Saved entries
================================

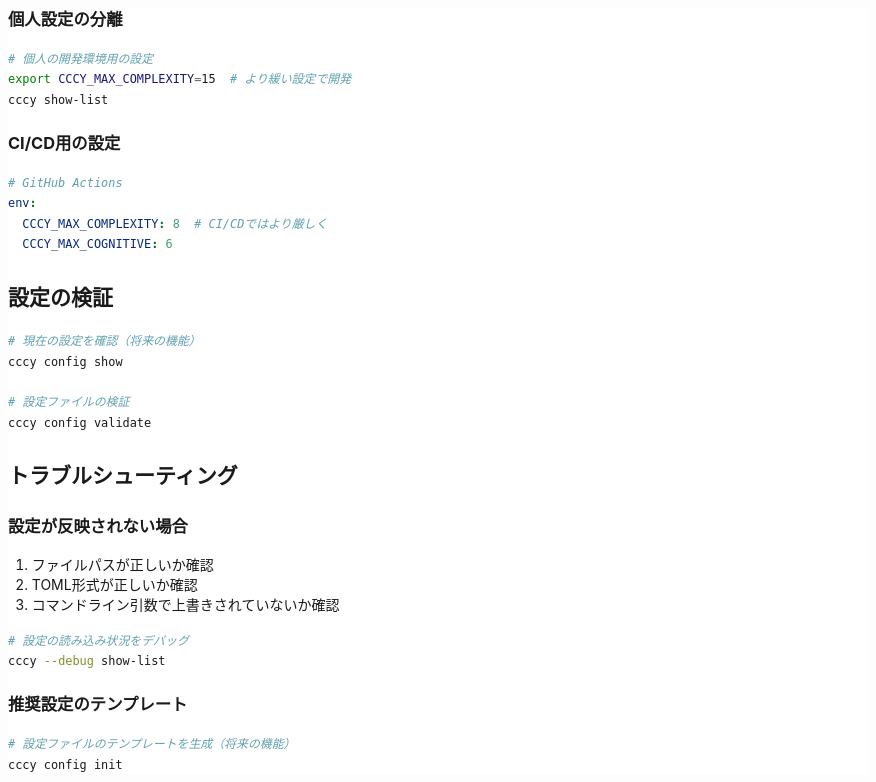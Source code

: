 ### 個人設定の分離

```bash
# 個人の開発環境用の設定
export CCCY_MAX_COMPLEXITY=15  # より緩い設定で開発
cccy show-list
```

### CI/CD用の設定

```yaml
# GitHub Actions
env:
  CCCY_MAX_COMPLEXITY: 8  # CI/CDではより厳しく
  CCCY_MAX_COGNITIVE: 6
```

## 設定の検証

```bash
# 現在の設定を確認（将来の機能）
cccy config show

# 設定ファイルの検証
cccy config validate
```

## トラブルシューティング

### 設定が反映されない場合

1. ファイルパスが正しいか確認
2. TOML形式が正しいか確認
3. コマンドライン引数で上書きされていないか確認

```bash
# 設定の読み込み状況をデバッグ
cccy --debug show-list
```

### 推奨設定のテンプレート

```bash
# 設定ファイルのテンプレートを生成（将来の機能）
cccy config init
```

================================

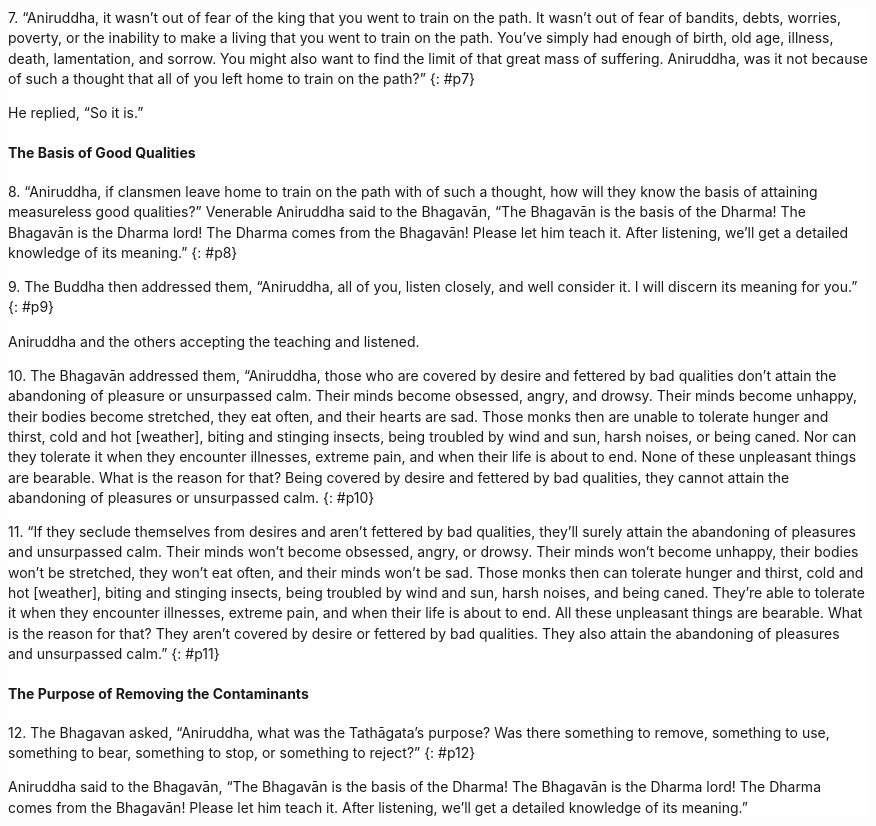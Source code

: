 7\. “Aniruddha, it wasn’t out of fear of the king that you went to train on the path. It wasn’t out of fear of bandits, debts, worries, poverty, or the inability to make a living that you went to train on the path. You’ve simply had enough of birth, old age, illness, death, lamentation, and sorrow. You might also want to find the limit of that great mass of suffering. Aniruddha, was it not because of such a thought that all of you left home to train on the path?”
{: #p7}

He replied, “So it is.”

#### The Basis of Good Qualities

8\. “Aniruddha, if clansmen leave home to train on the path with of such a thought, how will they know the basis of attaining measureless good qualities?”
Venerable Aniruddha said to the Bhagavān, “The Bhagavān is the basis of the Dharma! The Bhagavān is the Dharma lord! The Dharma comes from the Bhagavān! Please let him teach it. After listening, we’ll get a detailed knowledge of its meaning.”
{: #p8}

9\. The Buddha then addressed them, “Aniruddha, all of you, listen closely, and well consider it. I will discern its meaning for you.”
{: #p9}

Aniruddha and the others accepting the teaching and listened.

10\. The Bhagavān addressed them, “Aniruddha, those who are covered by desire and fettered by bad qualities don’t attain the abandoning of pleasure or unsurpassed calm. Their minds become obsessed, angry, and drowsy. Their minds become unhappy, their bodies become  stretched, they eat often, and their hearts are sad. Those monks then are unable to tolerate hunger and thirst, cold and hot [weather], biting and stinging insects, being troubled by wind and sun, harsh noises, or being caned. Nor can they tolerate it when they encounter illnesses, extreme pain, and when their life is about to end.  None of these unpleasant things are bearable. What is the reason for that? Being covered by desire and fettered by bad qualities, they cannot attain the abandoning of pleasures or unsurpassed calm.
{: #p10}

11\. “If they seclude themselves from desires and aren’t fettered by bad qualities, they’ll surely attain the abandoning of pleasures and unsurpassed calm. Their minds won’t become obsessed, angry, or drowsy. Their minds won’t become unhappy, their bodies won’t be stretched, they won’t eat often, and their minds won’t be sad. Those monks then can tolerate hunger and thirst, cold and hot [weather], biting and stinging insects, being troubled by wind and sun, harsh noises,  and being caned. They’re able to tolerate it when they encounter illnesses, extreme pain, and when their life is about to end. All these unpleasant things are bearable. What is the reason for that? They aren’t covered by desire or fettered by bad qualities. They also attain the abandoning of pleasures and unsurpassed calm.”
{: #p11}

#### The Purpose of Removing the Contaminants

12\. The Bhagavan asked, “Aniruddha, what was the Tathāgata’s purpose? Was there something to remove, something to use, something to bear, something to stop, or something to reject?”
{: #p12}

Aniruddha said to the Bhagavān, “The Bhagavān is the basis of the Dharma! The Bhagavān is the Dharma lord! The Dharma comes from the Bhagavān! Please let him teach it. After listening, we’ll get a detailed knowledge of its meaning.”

================================

■ DESCRIPTION OF THE TASK ■
Using the data above, count the lines that hold the string "thought". Report the number and nothing else.

■ EXPECTED OUTPUT ■
2